Second, some influential professors and scientists still have a negative attitude towards open access publications in certain academic disciplines, especially in natural sciences and mathematics. They view open access journals as being of inferior quality and even predatory. Due to this, many junior scientists – even those who support open science – fear publishing in open access journals.

Room for development

From a global perspective, it is unnecessary to reiterate the numerous advantages of open science, which range from increased access to knowledge to better collaboration. Indeed, developing nations such as Vietnam may even gain more from this movement than developed nations.

Nonetheless, it is a conundrum that developing nations suffer bigger entry obstacles to open science than developed nations. To relocate open science from the periphery to the centre of Vietnam’s academic landscape, both bottom-up and top-down efforts are required.

Recent developments in Vietnam’s university accreditation mechanism have created opportunities for open science in Vietnam.
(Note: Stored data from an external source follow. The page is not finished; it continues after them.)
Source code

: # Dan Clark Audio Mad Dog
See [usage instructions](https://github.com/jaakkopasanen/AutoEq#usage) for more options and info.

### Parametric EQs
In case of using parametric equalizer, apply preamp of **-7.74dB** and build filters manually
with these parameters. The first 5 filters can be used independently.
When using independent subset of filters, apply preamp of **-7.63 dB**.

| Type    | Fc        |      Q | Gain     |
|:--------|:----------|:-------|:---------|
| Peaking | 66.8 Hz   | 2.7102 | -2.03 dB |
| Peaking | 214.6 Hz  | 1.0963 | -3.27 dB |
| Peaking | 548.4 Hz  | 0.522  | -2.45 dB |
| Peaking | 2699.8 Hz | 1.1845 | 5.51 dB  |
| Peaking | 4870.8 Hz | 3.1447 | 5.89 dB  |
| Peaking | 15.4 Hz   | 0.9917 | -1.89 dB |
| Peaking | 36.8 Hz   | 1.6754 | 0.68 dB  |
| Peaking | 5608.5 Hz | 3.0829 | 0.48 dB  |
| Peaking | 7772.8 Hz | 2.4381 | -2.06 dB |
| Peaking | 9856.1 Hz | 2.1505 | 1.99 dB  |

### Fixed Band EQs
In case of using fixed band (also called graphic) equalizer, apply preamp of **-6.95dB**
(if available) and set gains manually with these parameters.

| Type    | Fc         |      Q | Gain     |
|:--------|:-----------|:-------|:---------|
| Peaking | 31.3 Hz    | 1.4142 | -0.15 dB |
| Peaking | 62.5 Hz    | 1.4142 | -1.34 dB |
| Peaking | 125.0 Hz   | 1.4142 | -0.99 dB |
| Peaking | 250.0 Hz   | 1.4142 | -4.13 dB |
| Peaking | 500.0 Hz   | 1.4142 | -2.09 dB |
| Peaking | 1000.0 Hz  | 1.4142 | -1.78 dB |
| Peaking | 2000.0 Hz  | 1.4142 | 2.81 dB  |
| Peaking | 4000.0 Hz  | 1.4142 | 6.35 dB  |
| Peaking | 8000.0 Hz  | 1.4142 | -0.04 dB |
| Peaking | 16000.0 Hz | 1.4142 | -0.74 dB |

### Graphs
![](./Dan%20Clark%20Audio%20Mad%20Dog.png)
Although the new accreditation mechanism, issued by the Ministry of Education and Training in 2017, does not directly address open science, it places an emphasis on the role of academic resources and the materials used for teaching, learning and research activities.

For the further advancement of open science in Vietnam, I urge policy-makers and higher education leaders to implement the following actions:

• Open science should be at the heart of the next national and institutional science and technology plans and agendas with specific targets.

• Infrastructures for open science, such as an open database and open journals should be established at a national level.

• Research grants should include APCs as a legitimate expense item.

• It should be mandatory to promote open science to students and junior faculty members.

• Open science should be incorporated into the formal curriculum and syllabus of undergraduate and graduate courses.

Given the limited financial resources of most universities in Vietnam, using open science and open education should be seen as an appropriate measure to help the country’s universities meet the requirements of the national accreditation system and to boost Vietnam’s research capacity and knowledge base.

Dr Hiep Pham is a senior education researcher and consultant in Hanoi, Vietnam. His research focuses on international education, education reform and research policy. Currently, Dr Pham is the director of Vietnam’s STAR Scholars Network and chairman of the European Association of Science Editors’ Vietnamese Regional Chapter. The two associations share the mission of promoting both open science and open education.